XI глава содержит одну дневниковую запись, над которой обозначено время её написания: «полночь». Запись снова связана с полковником Верховским, а точнее с его убийством, которое совершил Аммалат. А также с Селтанетой, так как преступление совершалось ради неё. Именно здесь описаны те мысли, чувства, «тоска души», пережитые Аммалатом в ночь перед «чёрным злодеянием». Всё перемешалось для Аммалата: Верховский, Селтанета, Султан-Ахмет-хан, он сам… Вот как автор-повествователь подводит итог полуночной записи: « ...беспорядочно, бессвязно писал Аммалат, чтобы обмануть время и развлечь душу; так старался он обмануть самого себя, подстрекая себя местию…» [2,с.328]. Такая отрывистость позволяет судить о неспокойном состоянии героя, его неуверенности, постоянной рефлексии в момент борьбы с самим собой.

Размышления Аммалат-бека в полночь перед страшным преступлением отчасти перекликаются с записью Печорина (главного героя романа М.Ю. Лермонтова «Герой нашего времени») перед дуэлью (сравним: «Я не могу спать, не могу думать о другом, я прикован к этой мысли, как преступник к колоде своей <…> Верховский, Верховский! Что сделал я тебе? За что хочешь ты сорвать с неба звезду моей свободы?» [2,с.326]; «Два часа ночи… Не спится… А надо бы заснуть, чтоб завтра рука не дрожала. Впрочем, на шести шагах промахнуться трудно. А! господин Грушницкий! ваша мистификация вам не удастся… мы поменяемся ролями: теперь мне придётся отыскивать на вашем бледном лице признаки тайного страха. Зачем вы сами назначили эти роковые шесть шагов?» [4,с.268]). Сходство здесь наблюдается на смысловом уровне. Оба героя – накануне поворотного момента в своей жизни. И как же каждый из них пытается проанализировать предстоящий поступок? Если Печорин в первую очередь пишет о себе, о том, что будет, если он всё же умрёт, то Аммалата более всего волнует чарующая его Селтанета – ради неё готов он на всё жертвы, даже на смерть. Если бы не предательство полковника, по мнению Аммалата, горец и за Верховского готов был отдать свою жизнь: «Сказал бы просто: «Мне нужна жизнь твоя», и я бы отдал её безропотно… лёг жертвою, как сын Ибрагима…» [2,с.327]. Но Печорин тоже готов умереть, судя по записям, так как ему скучно. А Аммалат, возможно, готовится к убийству не из-за любимой девушки, а ради собственного благополучия, ради завоевания её сердца, так как «желание владеть Селтанетою пробивалось в каждом слове» [2,с.328]. Таким образом, противоречивость и неоднозначность образа Аммалата прослеживается и в этой ситуации, а сравнение с Печориным демонстрирует этот факт более ярко и наглядно.

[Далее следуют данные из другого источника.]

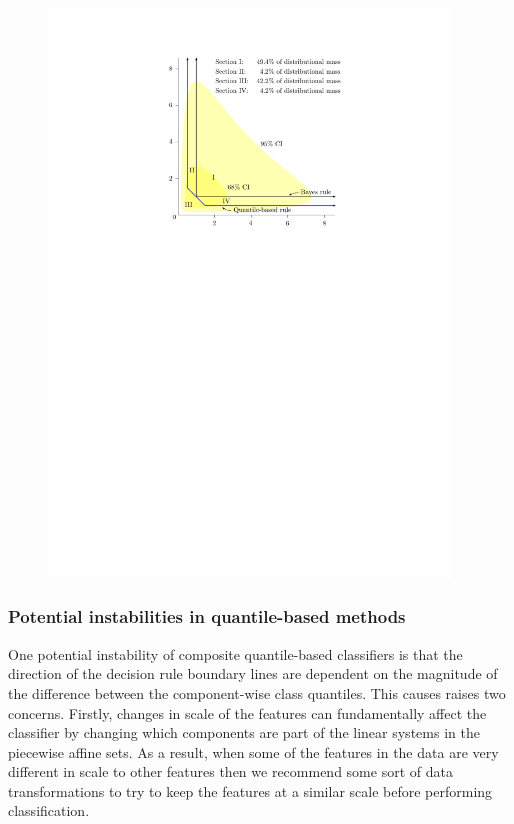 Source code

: \begin{figure}[ht]
\begin{minipage}[t]{0.49\linewidth}
    \includegraphics[width=0.95\textwidth]{exp_gauss_rule}
  \end{minipage}
\end{figure}



\subsubsection{Potential instabilities in quantile-based methods}
\label{sec:instabilities}

One potential instability of composite quantile-based classifiers is that the
direction of the decision rule boundary lines are dependent on the magnitude of
the difference between the component-wise class quantiles.  This causes raises
two concerns.  Firstly, changes in scale of the features can fundamentally
affect the classifier by changing which components are part of the linear
systems in the piecewise affine sets.  As a result, when some of the features in
the data are very different in scale to other features then we recommend some
sort of data transformations to try to keep the features at a similar scale
before performing classification.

В обоих примерах непосредственно фиксируется сам процесс переживания. Это уже не взгляд из настоящего в прошлое, а «прямая передача» происходящего в данный момент. Можно сделать вывод, что А.А. Бестужев оказал влияние на прозу М.Ю. Лермонтова, поскольку смысловые связи между фрагментами очевидны.

Таким образом, художественное своеобразие повести А.А. Бестужева-Марлинского «Аммалат-бек» сводится не только к развитию в русской литературе XIX века темы Кавказа. Эта тема является лишь фоном, определяющим композиционные особенности повести. Одной из них является использование дневниковой формы в структуре текста (выдержки из записок Аммалат-бека). Отличие дневника Аммалат-бека состоит в том, что записи представлены не в полном объёме, а лишь частично, они дважды вторгаются в повествование. Основной акцент в выдержках сделан на трёх проблемах – образовании, любви, дружбе. Главный герой по-своему их осмысляет, даёт свою индивидуальную оценку, используя при этом экспрессивные конструкции (риторические вопросы, обращения, «прямую передачу» переживаемого и т.д.). Такая насыщенность дневника напрямую зависит от его автора, а образ Аммалат-бека сложен, многогранен, во многом противоречив и поэтому интересен и привлекателен.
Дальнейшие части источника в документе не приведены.